Prior to these developments and long before African Diaspora Studies
was recognized as a legitimate discipline, a small group of Black scholars,
professionals, lay historians, and street orators championed the history
of the race. They initiated research projects, collected evidence of Black
achievement, published manuscripts, participated in activist politics,
produced racially conscious art, and blended within the cultural structures
Our Mellon Research Workshop will investigate the growth and evolution of self-trained Black intellectuals, activists, and artists from the late nineteenth century to the 1970s. These people functioned as lay historians or cultural carriers within the context of their communities. They participated in an international commerce of Pan-African ideas, debated the destiny and direction of race struggle, and usually demonstrated a passionate interest in the history and liberation of African people.
Traditional academic life has removed the intellectual from the community. One outcome of this situation is that certain information or knowledge eludes the academy and university-trained thinkers. Unique ways of thinking are often discredited and excluded from the marketplace of ideas simply because the advocate was not certified by those who controlled the credentialing process. The Italian theorist, Antonio Gramsci, has best articulated the consequences of this situation. Social conflict, according to Gramsci, can produce people who have functioned similarly to university-trained intellectuals. He identified such people as “organic intellectuals.” This term will help us to focus upon what is representative and significant in the lives of self-trained intellectuals outside of the academy. In Gramsci’s opinion, “organic intellectuals direct the ideas and aspirations of their class even though they hold no formal status or employment as ‘intellectuals’.” While traditional scholars have been sustained by universities, patrons, or particular institutions, “organic intellectuals learn about the world by trying to change it, and they change the world by learning about it from the perspective of the needs and aspirations of their social group.” Gramsci’s description of the “organic intellectual” accurately depicts a neglected but important theme within African Diaspora Studies.¹
Throughout the academic year, our Mellon Research Workshop will examine the ideas, contributions, struggles, political activities, worldviews, and cultural ambiguities of a select community of self-trained intellectuals and the institutions / networks they created. This research endeavor is largely an uncharted historical terrain that has rarely been navigated by scholars of the African Diaspora. We also believe that this approach will also provide a broader social context for interpreting the contribution of self-trained intellectuals to the “’sociology of knowledge’ – the use and manipulation of knowledge as a scarce resource in the authoritative allocation of values in a society.”²
Our Mellon Research Workshop will focus upon a set of particularly pertinent questions that will guide our general investigation of each research topic. These include the following objectives: Did self-trained intellectuals employ the discipline of history in different ways than their university-trained colleagues? Did they raise different questions about the nature and meaning of Black struggle? What factors contributed to their participation in a triangular trade of Pan-African ideas among the United States, Africa, and the Caribbean? How and when did self-trained thinkers utilize activist politics or cultural / artistic weapons to mobilize working-class protest? What role did Black women play and did they face special problems that inhibited their participation in the community of self-trained intellectuals? Can we detect a specific methodology employed by self-trained Black thinkers? Did a unique spatial ethos contribute to the effective use of street corner meetings in Black urban communities?

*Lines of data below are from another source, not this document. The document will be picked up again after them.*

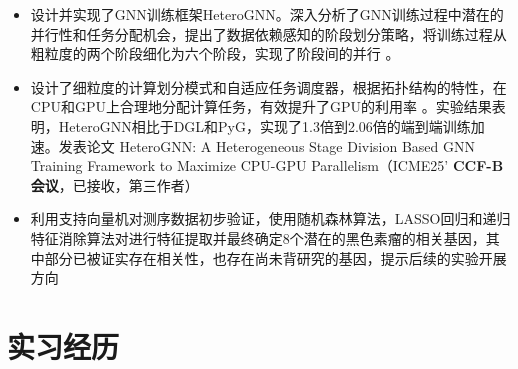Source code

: \documentclass{resume} %
\begin{document}
\begin{itemize} [parsep=0.5ex]
  \item 设计并实现了GNN训练框架HeteroGNN。深入分析了GNN训练过程中潜在的并行性和任务分配机会，提出了数据依赖感知的阶段划分策略，将训练过程从粗粒度的两个阶段细化为六个阶段，实现了阶段间的并行 。
  \item 设计了细粒度的计算划分模式和自适应任务调度器，根据拓扑结构的特性，在CPU和GPU上合理地分配计算任务，有效提升了GPU的利用率 。实验结果表明，HeteroGNN相比于DGL和PyG，实现了1.3倍到2.06倍的端到端训练加速。发表论文 HeteroGNN: A Heterogeneous Stage Division Based GNN Training Framework to Maximize CPU-GPU Parallelism（ICME25' \textbf{CCF-B会议}，已接收，第三作者）
\end{itemize}

\begin{itemize} [parsep=0.5ex]
\item 利用支持向量机对测序数据初步验证，使用随机森林算法，LASSO回归和递归特征消除算法对进行特征提取并最终确定8个潜在的黑色素瘤的相关基因，其中部分已被证实存在相关性，也存在尚未背研究的基因，提示后续的实验开展方向
\end{itemize}


\section{实习经历}
\end{document}
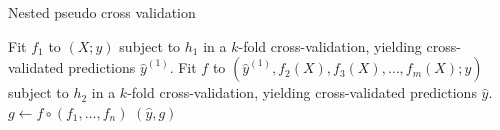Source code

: \begin{algorithm}
\caption{Nested pseudo cross validation} \label{alg:nested-pcv}
    \begin{algorithmic}[1]
            \State Fit $f_1$ to $(X; y)$ subject to $h_1$ in a $k$-fold cross-validation, 
                yielding cross-validated predictions $\hat{y}^{(1)}$.
            \State Fit $f$ to $(\hat{y}^{(1)}, f_2(X), f_3(X), \ldots, f_m(X); y)$ 
                subject to $h_2$ in a $k$-fold cross-validation, yielding 
                cross-validated predictions $\hat{y}$.
            \State $g \gets f \circ (f_1, \ldots, f_n)$
            \State \Return $(\hat{y}, g)$
        \EndFunction
    \end{algorithmic}
\end{algorithm}
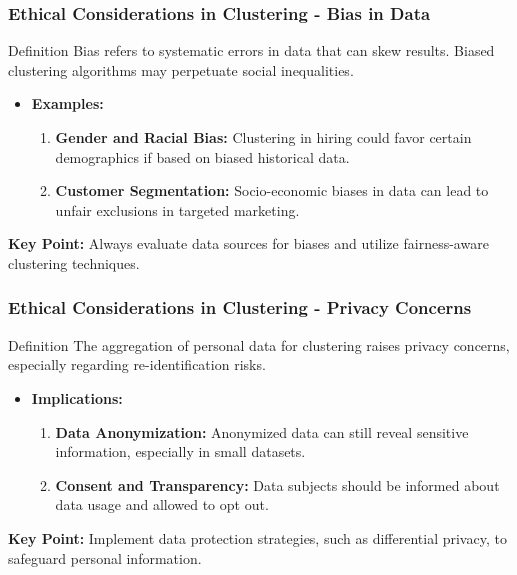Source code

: \documentclass[aspectratio=169]{beamer}
\begin{document}
\begin{frame}[fragile]
    \frametitle{Ethical Considerations in Clustering - Bias in Data}
    \begin{block}{Definition}
        Bias refers to systematic errors in data that can skew results. Biased clustering algorithms may perpetuate social inequalities.
    \end{block}
    
    \begin{itemize}
        \item \textbf{Examples:}
        \begin{enumerate}
            \item \textbf{Gender and Racial Bias:} Clustering in hiring could favor certain demographics if based on biased historical data.
            \item \textbf{Customer Segmentation:} Socio-economic biases in data can lead to unfair exclusions in targeted marketing.
        \end{enumerate}
    \end{itemize}
    
    \textbf{Key Point:} Always evaluate data sources for biases and utilize fairness-aware clustering techniques.
\end{frame}

\begin{frame}[fragile]
    \frametitle{Ethical Considerations in Clustering - Privacy Concerns}
    \begin{block}{Definition}
        The aggregation of personal data for clustering raises privacy concerns, especially regarding re-identification risks.
    \end{block}
    
    \begin{itemize}
        \item \textbf{Implications:}
        \begin{enumerate}
            \item \textbf{Data Anonymization:} Anonymized data can still reveal sensitive information, especially in small datasets.
            \item \textbf{Consent and Transparency:} Data subjects should be informed about data usage and allowed to opt out.
        \end{enumerate}
    \end{itemize}
    
    \textbf{Key Point:} Implement data protection strategies, such as differential privacy, to safeguard personal information.
\end{frame}
\end{document}
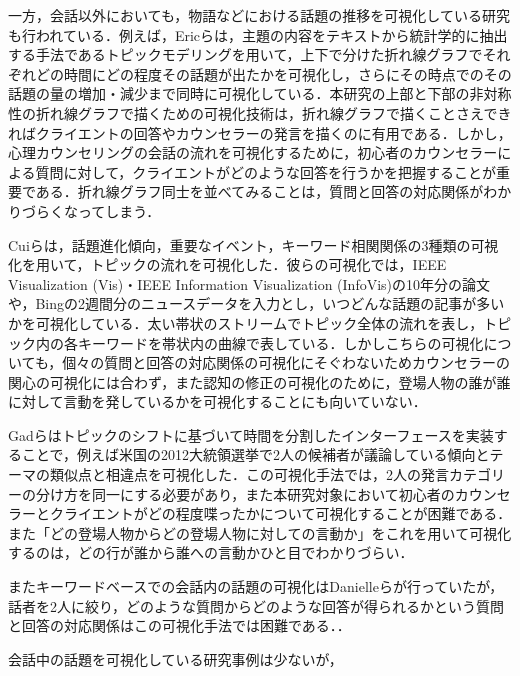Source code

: \documentclass[shuuron]{kuee}
\begin{document}
一方，会話以外においても，物語などにおける話題の推移を可視化している研究も行われている．例えば，Ericら\cite{taskdriven}は，主題の内容をテキストから統計学的に抽出する手法であるトピックモデリングを用いて，上下で分けた折れ線グラフでそれぞれどの時間にどの程度その話題が出たかを可視化し，さらにその時点でのその話題の量の増加・減少まで同時に可視化している．本研究の上部と下部の非対称性の折れ線グラフで描くための可視化技術は，折れ線グラフで描くことさえできればクライエントの回答やカウンセラーの発言を描くのに有用である．しかし，心理カウンセリングの会話の流れを可視化するために，初心者のカウンセラーによる質問に対して，クライエントがどのような回答を行うかを把握することが重要である．折れ線グラフ同士を並べてみることは，質問と回答の対応関係がわかりづらくなってしまう．

Cuiら\cite{cui2011textflow}は，話題進化傾向，重要なイベント，キーワード相関関係の3種類の可視化を用いて，トピックの流れを可視化した．彼らの可視化では，IEEE Visualization (Vis)・IEEE Information Visualization (InfoVis)の10年分の論文や，Bingの2週間分のニュースデータを入力とし，いつどんな話題の記事が多いかを可視化している．太い帯状のストリームでトピック全体の流れを表し，トピック内の各キーワードを帯状内の曲線で表している．しかしこちらの可視化についても，個々の質問と回答の対応関係の可視化にそぐわないためカウンセラーの関心の可視化には合わず，また認知の修正の可視化のために，登場人物の誰が誰に対して言動を発しているかを可視化することにも向いていない．

Gadら\cite{gad2015themedelta}はトピックのシフトに基づいて時間を分割したインターフェースを実装することで，例えば米国の2012大統領選挙で2人の候補者が議論している傾向とテーマの類似点と相違点を可視化した．この可視化手法では，2人の発言カテゴリーの分け方を同一にする必要があり，また本研究対象において初心者のカウンセラーとクライエントがどの程度喋ったかについて可視化することが困難である．また「どの登場人物からどの登場人物に対しての言動か」をこれを用いて可視化するのは，どの行が誰から誰への言動かひと目でわかりづらい．

またキーワードベースでの会話内の話題の可視化はDanielleら\cite{angus2012conceptual}が行っていたが，話者を2人に絞り，どのような質問からどのような回答が得られるかという質問と回答の対応関係はこの可視化手法では困難である．．%

会話中の話題を可視化している研究事例は少ないが，
\end{document}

¹ Antonio Gramsci, Selections from the Prison Notebooks, edited and translated by Quintin Hoare and Geoffrey Nowell Smith (New York: International Publishers, 1971), 1-3 and 9-10; George Lipsitz, A Life in Struggle: Ivory Perry and the Culture of Opposition (Philadelphia: Temple University Press, 1988); and Jerome Karabel, "Revolutionary Contradictions: Antionio Gramsci and the Problems of the Intellectuals," Politics and Society, No. 6 (1976), 123-172.
² CAAS Newsletter, Vol. 2, No. 1, UCLA Center for Afro-American Studies (November, 1977), 2; and Martin Bernal, Black Athena: The Afroasiatic Roots of Classical Civilization, Vol. I: The Fabrication of Ancient Greece, 1785-1985 (New Brunswick: Rutgers University Press, `1987), xii.